Output the entire listing without altering anything.

——————

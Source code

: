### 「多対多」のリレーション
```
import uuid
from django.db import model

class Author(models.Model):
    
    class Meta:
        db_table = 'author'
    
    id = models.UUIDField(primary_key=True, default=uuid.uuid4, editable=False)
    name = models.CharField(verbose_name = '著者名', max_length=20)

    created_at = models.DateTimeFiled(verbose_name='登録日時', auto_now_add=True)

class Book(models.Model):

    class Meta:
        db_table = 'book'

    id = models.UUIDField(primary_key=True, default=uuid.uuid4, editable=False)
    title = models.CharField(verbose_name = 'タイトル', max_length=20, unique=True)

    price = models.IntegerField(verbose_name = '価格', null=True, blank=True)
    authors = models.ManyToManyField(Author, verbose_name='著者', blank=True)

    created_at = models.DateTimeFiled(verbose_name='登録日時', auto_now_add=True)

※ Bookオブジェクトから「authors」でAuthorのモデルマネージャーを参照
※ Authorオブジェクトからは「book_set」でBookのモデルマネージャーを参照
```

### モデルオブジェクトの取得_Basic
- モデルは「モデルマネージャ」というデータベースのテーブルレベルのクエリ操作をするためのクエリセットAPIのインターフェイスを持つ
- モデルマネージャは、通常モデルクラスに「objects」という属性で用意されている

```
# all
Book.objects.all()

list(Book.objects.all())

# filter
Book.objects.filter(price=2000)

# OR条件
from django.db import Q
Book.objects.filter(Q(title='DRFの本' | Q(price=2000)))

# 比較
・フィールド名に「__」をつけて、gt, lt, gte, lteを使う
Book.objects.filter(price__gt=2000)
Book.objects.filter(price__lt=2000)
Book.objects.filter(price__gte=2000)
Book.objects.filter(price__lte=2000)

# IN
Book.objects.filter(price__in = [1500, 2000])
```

——————

SOLUTION FOR THIS PROBLEM:
Source code

:### 「多対多」のリレーション
```
import uuid
from django.db import model

class Author(models.Model):
    
    class Meta:
        db_table = 'author'
    
    id = models.UUIDField(primary_key=True, default=uuid.uuid4, editable=False)
    name = models.CharField(verbose_name = '著者名', max_length=20)

    created_at = models.DateTimeFiled(verbose_name='登録日時', auto_now_add=True)

class Book(models.Model):

    class Meta:
        db_table = 'book'

    id = models.UUIDField(primary_key=True, default=uuid.uuid4, editable=False)
    title = models.CharField(verbose_name = 'タイトル', max_length=20, unique=True)

    price = models.IntegerField(verbose_name = '価格', null=True, blank=True)
    authors = models.ManyToManyField(Author, verbose_name='著者', blank=True)

    created_at = models.DateTimeFiled(verbose_name='登録日時', auto_now_add=True)

※ Bookオブジェクトから「authors」でAuthorのモデルマネージャーを参照
※ Authorオブジェクトからは「book_set」でBookのモデルマネージャーを参照
```

### モデルオブジェクトの取得_Basic
- モデルは「モデルマネージャ」というデータベースのテーブルレベルのクエリ操作をするためのクエリセットAPIのインターフェイスを持つ
- モデルマネージャは、通常モデルクラスに「objects」という属性で用意されている

```
# all
Book.objects.all()

list(Book.objects.all())

# filter
Book.objects.filter(price=2000)

# OR条件
from django.db import Q
Book.objects.filter(Q(title='DRFの本' | Q(price=2000)))

# 比較
・フィールド名に「__」をつけて、gt, lt, gte, lteを使う
Book.objects.filter(price__gt=2000)
Book.objects.filter(price__lt=2000)
Book.objects.filter(price__gte=2000)
Book.objects.filter(price__lte=2000)

# IN
Book.objects.filter(price__in = [1500, 2000])
```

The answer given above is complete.